EXERCISE >>
Only the lines from the top of the data through the line with "- O cliente" should be repeated, each exactly as written.

Stored records:
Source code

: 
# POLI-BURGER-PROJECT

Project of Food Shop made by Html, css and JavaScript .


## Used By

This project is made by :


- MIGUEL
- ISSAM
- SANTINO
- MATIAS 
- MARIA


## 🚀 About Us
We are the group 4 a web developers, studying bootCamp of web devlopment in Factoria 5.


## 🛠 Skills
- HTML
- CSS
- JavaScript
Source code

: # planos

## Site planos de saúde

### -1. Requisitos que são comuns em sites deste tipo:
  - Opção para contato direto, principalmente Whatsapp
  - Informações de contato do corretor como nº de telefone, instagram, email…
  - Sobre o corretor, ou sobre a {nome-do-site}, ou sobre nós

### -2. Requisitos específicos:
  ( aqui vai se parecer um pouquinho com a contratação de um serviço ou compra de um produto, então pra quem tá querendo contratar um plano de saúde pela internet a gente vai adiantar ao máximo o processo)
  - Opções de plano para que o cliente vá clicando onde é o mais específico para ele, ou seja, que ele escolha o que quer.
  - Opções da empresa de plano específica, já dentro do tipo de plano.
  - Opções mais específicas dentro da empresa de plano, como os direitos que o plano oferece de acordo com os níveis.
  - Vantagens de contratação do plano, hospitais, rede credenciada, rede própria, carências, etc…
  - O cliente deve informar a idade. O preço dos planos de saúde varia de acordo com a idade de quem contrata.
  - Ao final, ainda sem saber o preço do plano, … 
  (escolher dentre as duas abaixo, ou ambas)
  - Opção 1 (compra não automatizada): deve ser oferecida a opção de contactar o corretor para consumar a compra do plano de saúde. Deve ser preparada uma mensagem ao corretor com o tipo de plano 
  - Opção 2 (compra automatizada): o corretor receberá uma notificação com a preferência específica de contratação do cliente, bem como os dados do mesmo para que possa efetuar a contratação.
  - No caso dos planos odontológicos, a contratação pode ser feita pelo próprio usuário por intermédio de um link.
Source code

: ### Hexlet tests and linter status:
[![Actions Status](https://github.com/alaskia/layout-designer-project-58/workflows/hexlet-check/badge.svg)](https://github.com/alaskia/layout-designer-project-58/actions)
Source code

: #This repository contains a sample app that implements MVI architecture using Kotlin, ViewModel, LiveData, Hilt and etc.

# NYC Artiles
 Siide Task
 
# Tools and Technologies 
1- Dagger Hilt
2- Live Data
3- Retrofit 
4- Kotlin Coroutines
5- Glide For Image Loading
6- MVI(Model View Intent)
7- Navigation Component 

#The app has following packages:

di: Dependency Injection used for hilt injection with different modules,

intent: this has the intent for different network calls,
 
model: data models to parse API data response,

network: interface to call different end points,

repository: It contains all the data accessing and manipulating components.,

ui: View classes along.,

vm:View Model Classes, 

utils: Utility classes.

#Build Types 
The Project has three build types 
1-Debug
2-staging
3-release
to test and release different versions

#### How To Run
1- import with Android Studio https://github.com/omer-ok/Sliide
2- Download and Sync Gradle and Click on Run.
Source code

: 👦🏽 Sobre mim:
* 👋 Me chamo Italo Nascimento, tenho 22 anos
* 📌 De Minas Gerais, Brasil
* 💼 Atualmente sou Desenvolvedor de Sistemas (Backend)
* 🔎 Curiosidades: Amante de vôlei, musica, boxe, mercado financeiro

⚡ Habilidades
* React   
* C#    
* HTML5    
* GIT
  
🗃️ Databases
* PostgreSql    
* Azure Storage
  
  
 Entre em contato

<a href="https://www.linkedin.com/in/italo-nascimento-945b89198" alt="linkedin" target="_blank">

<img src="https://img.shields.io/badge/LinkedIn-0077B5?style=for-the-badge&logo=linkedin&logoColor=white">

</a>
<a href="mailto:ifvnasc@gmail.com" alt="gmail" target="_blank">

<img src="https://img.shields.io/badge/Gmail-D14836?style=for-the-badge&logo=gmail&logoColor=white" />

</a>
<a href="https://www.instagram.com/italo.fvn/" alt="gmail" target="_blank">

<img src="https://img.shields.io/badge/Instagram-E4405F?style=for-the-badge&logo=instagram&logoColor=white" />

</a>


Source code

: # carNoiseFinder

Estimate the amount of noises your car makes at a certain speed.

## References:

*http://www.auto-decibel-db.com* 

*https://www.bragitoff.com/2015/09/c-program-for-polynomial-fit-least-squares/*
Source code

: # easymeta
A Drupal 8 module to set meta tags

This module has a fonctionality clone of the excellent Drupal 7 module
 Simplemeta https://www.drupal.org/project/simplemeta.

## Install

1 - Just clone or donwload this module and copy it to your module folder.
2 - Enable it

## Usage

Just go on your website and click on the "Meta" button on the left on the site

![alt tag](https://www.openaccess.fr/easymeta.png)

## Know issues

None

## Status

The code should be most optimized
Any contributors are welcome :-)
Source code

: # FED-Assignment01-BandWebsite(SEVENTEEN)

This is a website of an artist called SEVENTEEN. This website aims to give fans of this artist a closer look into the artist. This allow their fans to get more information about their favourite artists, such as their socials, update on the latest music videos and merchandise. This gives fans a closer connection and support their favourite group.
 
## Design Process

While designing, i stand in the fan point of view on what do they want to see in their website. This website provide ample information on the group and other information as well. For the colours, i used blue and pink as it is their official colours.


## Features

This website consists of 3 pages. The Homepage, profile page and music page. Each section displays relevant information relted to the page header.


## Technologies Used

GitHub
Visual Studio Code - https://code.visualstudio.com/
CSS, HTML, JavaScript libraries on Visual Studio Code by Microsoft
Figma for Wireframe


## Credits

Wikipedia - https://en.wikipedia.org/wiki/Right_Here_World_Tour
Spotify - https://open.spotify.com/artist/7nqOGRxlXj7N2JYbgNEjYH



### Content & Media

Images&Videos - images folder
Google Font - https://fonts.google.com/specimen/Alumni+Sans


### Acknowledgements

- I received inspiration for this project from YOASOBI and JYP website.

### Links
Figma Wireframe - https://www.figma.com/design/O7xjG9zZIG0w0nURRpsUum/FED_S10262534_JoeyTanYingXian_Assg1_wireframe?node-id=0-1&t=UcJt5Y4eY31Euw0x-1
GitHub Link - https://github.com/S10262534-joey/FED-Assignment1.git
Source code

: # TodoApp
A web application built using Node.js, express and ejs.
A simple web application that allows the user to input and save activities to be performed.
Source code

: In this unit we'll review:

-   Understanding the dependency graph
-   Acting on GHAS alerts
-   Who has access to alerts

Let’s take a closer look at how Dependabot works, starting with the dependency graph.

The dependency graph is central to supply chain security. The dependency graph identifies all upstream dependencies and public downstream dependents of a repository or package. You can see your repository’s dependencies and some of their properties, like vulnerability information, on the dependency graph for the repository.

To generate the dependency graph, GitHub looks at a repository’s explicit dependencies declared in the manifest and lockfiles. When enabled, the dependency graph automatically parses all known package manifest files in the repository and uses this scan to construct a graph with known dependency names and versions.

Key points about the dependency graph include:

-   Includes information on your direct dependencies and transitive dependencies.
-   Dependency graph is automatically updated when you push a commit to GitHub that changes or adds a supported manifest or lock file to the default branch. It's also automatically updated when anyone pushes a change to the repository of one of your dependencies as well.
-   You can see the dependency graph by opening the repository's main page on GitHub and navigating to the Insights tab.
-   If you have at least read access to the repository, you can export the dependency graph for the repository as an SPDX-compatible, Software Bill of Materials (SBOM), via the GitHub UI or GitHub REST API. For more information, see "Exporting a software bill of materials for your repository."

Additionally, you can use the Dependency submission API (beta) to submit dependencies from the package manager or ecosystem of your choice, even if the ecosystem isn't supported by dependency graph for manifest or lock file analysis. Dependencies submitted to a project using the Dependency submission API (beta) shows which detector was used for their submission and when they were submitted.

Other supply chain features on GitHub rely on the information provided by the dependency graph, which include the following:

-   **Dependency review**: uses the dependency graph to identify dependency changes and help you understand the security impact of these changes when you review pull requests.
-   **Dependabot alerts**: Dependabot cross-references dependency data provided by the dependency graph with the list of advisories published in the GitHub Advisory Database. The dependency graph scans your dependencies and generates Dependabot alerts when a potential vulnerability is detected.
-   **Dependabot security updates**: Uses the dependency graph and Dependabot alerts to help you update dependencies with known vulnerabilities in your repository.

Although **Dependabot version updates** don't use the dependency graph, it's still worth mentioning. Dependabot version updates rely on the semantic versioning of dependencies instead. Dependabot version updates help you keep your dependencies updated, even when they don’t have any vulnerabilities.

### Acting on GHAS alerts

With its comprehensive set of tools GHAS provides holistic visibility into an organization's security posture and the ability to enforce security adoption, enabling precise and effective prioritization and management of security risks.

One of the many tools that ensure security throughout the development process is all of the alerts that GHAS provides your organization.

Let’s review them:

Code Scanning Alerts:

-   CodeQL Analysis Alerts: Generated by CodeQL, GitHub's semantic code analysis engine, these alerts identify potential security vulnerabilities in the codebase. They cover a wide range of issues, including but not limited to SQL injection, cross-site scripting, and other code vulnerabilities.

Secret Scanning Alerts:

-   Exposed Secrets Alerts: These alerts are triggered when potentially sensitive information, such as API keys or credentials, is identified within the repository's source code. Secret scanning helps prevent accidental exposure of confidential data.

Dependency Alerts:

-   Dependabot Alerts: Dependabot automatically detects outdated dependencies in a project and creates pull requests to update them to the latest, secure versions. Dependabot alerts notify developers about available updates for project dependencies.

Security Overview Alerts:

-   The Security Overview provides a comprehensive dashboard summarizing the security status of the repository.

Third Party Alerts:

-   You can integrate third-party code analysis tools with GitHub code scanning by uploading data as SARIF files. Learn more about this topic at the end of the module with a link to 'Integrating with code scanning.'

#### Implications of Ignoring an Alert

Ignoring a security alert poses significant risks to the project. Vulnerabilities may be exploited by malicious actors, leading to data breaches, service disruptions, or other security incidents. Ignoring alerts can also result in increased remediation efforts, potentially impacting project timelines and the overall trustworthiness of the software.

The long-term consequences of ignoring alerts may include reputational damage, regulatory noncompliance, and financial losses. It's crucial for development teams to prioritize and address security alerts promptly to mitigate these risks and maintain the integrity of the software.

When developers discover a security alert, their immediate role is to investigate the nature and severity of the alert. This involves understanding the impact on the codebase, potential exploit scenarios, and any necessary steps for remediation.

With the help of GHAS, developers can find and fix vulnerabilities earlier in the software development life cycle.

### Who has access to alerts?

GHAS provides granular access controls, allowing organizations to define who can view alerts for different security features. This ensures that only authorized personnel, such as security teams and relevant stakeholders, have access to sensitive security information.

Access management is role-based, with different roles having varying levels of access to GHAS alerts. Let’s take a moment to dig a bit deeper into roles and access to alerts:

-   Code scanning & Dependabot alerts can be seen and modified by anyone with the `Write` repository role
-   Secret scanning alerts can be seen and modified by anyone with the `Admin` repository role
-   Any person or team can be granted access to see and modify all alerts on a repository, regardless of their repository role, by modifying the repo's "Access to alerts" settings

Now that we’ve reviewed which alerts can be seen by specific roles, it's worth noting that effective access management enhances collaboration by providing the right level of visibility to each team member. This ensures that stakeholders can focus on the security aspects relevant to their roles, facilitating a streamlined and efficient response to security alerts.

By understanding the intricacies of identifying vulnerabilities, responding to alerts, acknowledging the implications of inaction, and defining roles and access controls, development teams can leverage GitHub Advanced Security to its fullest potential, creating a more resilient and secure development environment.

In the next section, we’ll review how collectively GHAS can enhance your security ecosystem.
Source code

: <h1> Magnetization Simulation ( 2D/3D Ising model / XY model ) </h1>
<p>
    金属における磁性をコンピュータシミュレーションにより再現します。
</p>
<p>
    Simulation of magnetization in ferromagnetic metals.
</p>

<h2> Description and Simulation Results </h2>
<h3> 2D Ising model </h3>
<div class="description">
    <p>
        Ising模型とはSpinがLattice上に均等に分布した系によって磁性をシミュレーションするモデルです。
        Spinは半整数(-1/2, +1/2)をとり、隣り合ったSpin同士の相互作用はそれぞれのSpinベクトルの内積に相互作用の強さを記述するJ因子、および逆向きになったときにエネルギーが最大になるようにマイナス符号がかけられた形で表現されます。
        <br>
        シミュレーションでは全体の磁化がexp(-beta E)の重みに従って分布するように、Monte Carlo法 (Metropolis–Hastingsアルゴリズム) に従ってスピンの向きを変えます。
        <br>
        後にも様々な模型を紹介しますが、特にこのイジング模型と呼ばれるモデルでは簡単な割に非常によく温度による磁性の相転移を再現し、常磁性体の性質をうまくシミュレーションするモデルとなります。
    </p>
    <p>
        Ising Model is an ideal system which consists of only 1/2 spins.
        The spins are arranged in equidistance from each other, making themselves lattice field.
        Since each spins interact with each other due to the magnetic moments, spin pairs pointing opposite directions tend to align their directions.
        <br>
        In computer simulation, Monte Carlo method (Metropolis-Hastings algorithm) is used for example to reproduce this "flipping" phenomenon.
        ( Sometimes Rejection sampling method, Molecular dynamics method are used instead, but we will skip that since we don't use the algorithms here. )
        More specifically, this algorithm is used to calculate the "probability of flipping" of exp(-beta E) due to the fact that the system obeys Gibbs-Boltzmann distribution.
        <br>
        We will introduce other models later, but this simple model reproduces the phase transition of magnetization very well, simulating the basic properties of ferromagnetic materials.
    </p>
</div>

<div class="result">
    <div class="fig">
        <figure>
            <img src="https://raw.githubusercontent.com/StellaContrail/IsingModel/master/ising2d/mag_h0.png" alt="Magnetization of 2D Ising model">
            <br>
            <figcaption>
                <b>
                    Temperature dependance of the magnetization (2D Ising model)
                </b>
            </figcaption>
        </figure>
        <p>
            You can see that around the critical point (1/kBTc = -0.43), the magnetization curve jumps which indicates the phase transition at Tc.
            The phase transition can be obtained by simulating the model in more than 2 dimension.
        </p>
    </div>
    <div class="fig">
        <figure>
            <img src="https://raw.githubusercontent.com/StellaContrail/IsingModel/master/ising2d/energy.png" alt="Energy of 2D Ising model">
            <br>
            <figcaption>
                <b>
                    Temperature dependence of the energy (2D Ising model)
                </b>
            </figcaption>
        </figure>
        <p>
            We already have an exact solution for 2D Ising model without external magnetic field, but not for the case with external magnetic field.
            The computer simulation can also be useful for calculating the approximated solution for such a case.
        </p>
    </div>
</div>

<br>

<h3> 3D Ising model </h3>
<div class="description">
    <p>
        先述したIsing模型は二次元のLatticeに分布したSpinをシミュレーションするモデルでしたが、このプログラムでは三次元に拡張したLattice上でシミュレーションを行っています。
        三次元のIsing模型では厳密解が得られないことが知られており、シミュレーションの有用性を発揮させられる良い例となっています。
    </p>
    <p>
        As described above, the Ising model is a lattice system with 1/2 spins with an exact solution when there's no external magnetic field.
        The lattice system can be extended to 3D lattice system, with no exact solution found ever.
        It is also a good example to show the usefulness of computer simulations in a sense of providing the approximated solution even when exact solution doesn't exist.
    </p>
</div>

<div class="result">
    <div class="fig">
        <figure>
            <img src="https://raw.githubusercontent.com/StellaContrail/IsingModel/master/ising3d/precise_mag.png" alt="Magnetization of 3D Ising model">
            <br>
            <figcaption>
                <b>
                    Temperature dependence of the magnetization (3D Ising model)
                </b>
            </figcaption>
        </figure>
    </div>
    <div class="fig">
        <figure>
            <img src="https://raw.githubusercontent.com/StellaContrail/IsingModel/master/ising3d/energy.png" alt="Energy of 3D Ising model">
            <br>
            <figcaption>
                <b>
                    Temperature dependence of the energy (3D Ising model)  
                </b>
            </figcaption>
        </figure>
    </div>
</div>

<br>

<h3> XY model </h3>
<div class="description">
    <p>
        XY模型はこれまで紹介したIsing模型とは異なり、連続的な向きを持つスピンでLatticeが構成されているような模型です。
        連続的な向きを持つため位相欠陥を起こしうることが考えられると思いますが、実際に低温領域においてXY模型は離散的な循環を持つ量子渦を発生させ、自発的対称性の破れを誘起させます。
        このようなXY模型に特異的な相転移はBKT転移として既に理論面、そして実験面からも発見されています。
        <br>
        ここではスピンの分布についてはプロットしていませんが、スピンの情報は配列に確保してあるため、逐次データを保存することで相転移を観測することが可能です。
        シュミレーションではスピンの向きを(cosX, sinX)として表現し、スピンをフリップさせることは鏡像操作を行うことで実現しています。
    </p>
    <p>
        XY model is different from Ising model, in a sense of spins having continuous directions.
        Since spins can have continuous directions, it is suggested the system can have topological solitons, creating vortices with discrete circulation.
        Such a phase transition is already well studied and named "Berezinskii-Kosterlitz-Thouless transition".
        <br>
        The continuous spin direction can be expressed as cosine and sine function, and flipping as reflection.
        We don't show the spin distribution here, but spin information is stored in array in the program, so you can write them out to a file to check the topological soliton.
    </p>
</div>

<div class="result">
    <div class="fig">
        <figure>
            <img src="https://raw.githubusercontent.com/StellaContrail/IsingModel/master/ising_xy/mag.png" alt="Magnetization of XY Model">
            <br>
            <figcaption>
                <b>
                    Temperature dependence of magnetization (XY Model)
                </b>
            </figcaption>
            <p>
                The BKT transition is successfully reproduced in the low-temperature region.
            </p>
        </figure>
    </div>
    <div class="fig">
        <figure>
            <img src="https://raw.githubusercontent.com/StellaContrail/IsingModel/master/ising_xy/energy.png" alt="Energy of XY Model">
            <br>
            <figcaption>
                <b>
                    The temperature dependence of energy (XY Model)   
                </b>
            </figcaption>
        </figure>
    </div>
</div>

RESULT OF THIS EXERCISE >>
Source code

: 
# POLI-BURGER-PROJECT

Project of Food Shop made by Html, css and JavaScript .


## Used By

This project is made by :


- MIGUEL
- ISSAM
- SANTINO
- MATIAS 
- MARIA


## 🚀 About Us
We are the group 4 a web developers, studying bootCamp of web devlopment in Factoria 5.


## 🛠 Skills
- HTML
- CSS
- JavaScript
Source code

: # planos

## Site planos de saúde

### -1. Requisitos que são comuns em sites deste tipo:
  - Opção para contato direto, principalmente Whatsapp
  - Informações de contato do corretor como nº de telefone, instagram, email…
  - Sobre o corretor, ou sobre a {nome-do-site}, ou sobre nós

### -2. Requisitos específicos:
  ( aqui vai se parecer um pouquinho com a contratação de um serviço ou compra de um produto, então pra quem tá querendo contratar um plano de saúde pela internet a gente vai adiantar ao máximo o processo)
  - Opções de plano para que o cliente vá clicando onde é o mais específico para ele, ou seja, que ele escolha o que quer.
  - Opções da empresa de plano específica, já dentro do tipo de plano.
  - Opções mais específicas dentro da empresa de plano, como os direitos que o plano oferece de acordo com os níveis.
  - Vantagens de contratação do plano, hospitais, rede credenciada, rede própria, carências, etc…
  - O cliente deve informar a idade. O preço dos planos de saúde varia de acordo com a idade de quem contrata.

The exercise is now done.